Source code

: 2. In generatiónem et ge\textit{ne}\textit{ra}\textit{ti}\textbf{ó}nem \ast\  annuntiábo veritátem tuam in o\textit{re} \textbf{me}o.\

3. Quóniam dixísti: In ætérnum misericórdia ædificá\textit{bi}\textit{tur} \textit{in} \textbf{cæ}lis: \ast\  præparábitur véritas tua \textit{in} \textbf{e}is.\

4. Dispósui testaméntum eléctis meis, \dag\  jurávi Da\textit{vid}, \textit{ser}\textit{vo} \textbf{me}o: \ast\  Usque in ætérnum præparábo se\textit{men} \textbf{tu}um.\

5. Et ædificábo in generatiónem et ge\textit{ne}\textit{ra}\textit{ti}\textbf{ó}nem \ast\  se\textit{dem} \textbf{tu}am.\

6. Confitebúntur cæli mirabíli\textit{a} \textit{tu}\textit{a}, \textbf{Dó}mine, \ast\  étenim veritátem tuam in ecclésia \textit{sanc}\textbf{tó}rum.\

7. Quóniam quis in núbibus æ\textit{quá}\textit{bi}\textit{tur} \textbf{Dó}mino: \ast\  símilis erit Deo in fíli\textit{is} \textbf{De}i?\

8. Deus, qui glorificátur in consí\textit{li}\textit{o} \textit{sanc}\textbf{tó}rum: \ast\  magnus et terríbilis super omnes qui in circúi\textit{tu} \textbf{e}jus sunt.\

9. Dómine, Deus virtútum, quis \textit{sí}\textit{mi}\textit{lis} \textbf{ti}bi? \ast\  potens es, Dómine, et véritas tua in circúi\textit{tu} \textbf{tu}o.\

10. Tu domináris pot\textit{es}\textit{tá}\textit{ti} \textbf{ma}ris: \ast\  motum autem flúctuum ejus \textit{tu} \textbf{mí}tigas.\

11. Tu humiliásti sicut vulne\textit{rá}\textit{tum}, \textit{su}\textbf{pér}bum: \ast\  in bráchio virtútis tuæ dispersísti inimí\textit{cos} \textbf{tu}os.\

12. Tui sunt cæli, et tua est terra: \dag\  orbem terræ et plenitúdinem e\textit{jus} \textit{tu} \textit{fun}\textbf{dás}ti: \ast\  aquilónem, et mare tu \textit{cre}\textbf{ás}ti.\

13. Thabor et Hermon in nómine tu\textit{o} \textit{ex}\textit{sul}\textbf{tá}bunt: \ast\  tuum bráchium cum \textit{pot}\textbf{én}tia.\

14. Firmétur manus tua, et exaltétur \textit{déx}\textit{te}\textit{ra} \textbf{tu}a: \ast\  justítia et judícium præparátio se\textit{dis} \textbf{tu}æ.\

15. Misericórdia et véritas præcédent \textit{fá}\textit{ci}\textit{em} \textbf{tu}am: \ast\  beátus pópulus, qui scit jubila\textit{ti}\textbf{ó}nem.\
──────
INSTRUCTIONS FOR THE TASK: Give back exactly the lines starting at the one with "12. Tui sunt" and running to the end of the listing. Include both ends.

EXERCISE RESPONSE:
12. Tui sunt cæli, et tua est terra: \dag\  orbem terræ et plenitúdinem e\textit{jus} \textit{tu} \textit{fun}\textbf{dás}ti: \ast\  aquilónem, et mare tu \textit{cre}\textbf{ás}ti.\

13. Thabor et Hermon in nómine tu\textit{o} \textit{ex}\textit{sul}\textbf{tá}bunt: \ast\  tuum bráchium cum \textit{pot}\textbf{én}tia.\

14. Firmétur manus tua, et exaltétur \textit{déx}\textit{te}\textit{ra} \textbf{tu}a: \ast\  justítia et judícium præparátio se\textit{dis} \textbf{tu}æ.\

15. Misericórdia et véritas præcédent \textit{fá}\textit{ci}\textit{em} \textbf{tu}am: \ast\  beátus pópulus, qui scit jubila\textit{ti}\textbf{ó}nem.\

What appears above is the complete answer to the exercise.